Method suitable for effective testing of magnetoelastic effect in magnetic materials should fulfill the following requirements:
- magnetic circuit of the tested sample should be closed. Open magnetic circuit causes demagnetization, which reduces magnetoelastic effect and complicates its analysis.
- distribution of stresses should be uniform. Value and direction of stresses should be known.
- there should be the possibility of making the magnetizing and sensing windings on the sample - necessary to measure magnetic hysteresis loop under mechanical stresses.

Following testing methods were developed:
- tensile stresses applied to the strip of magnetic material in the shape of a ribbon. Disadvantage: open magnetic circuit of the tested sample.
- tensile or compressive stresses applied to the frame-shaped sample. Disadvantage: only bulk materials may be tested. No stresses in the joints of sample columns.
- compressive stresses applied to the ring core in the sideways direction. Disadvantage: non-uniform stresses distribution in the core .
- tensile or compressive stresses applied axially to the ring sample. Disadvantage: stresses are perpendicular to the magnetizing field.

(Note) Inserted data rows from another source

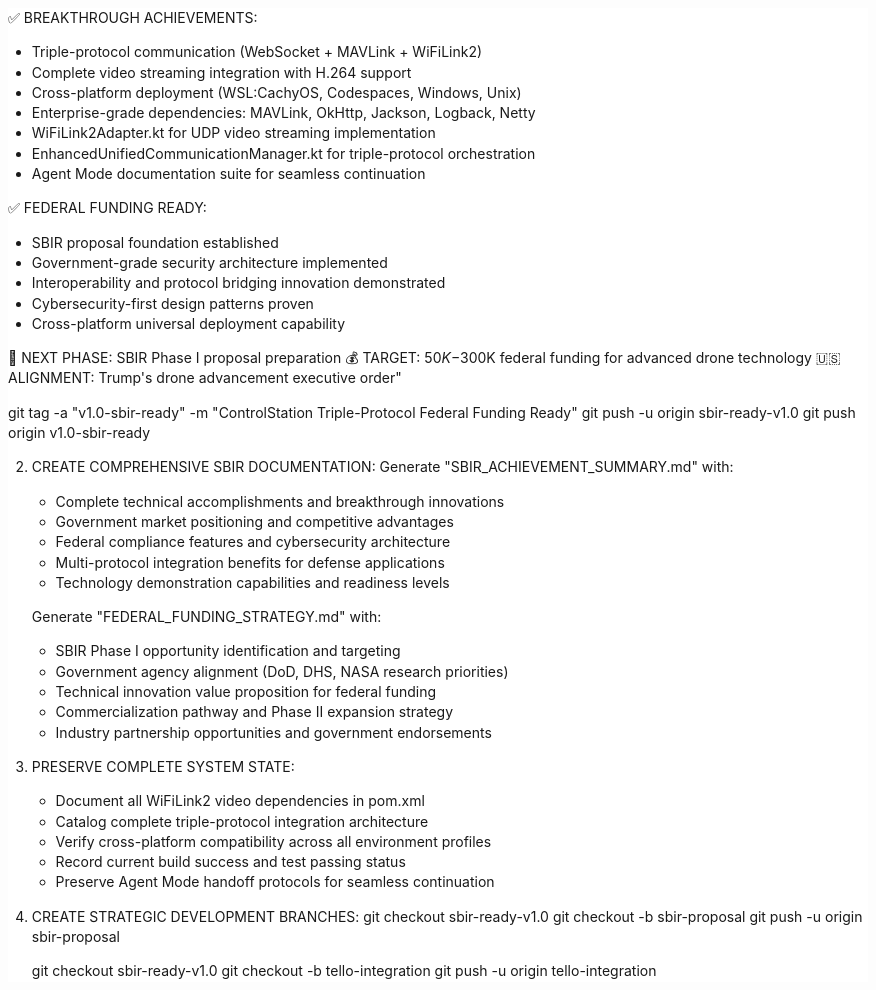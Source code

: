    ✅ BREAKTHROUGH ACHIEVEMENTS:
   - Triple-protocol communication (WebSocket + MAVLink + WiFiLink2)
   - Complete video streaming integration with H.264 support
   - Cross-platform deployment (WSL:CachyOS, Codespaces, Windows, Unix)
   - Enterprise-grade dependencies: MAVLink, OkHttp, Jackson, Logback, Netty
   - WiFiLink2Adapter.kt for UDP video streaming implementation
   - EnhancedUnifiedCommunicationManager.kt for triple-protocol orchestration
   - Agent Mode documentation suite for seamless continuation

   ✅ FEDERAL FUNDING READY:
   - SBIR proposal foundation established
   - Government-grade security architecture implemented
   - Interoperability and protocol bridging innovation demonstrated
   - Cybersecurity-first design patterns proven
   - Cross-platform universal deployment capability

   🎯 NEXT PHASE: SBIR Phase I proposal preparation
   💰 TARGET: $50K-$300K federal funding for advanced drone technology
   🇺🇸 ALIGNMENT: Trump's drone advancement executive order"

   git tag -a "v1.0-sbir-ready" -m "ControlStation Triple-Protocol Federal Funding Ready"
   git push -u origin sbir-ready-v1.0
   git push origin v1.0-sbir-ready

2. CREATE COMPREHENSIVE SBIR DOCUMENTATION:
   Generate "SBIR_ACHIEVEMENT_SUMMARY.md" with:
   - Complete technical accomplishments and breakthrough innovations
   - Government market positioning and competitive advantages
   - Federal compliance features and cybersecurity architecture
   - Multi-protocol integration benefits for defense applications
   - Technology demonstration capabilities and readiness levels

   Generate "FEDERAL_FUNDING_STRATEGY.md" with:
   - SBIR Phase I opportunity identification and targeting
   - Government agency alignment (DoD, DHS, NASA research priorities)
   - Technical innovation value proposition for federal funding
   - Commercialization pathway and Phase II expansion strategy
   - Industry partnership opportunities and government endorsements

3. PRESERVE COMPLETE SYSTEM STATE:
   - Document all WiFiLink2 video dependencies in pom.xml
   - Catalog complete triple-protocol integration architecture
   - Verify cross-platform compatibility across all environment profiles
   - Record current build success and test passing status
   - Preserve Agent Mode handoff protocols for seamless continuation

4. CREATE STRATEGIC DEVELOPMENT BRANCHES:
   git checkout sbir-ready-v1.0
   git checkout -b sbir-proposal
   git push -u origin sbir-proposal

   git checkout sbir-ready-v1.0
   git checkout -b tello-integration
   git push -u origin tello-integration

== Applications of magnetoelastic effect ==

Magnetoelastic effect can be used in development of force sensors. This effect was used for sensors:
- in civil engineering.
- for monitoring of large diesel engines in locomotives.
- for monitoring of ball valves.
- for biomedical monitoring.

Inverse magnetoelastic effects have to be also considered as a side effect of accidental or intentional application of mechanical stresses to the magnetic core of inductive component, e.g. fluxgates or generator/motor stators when installed with interference fits.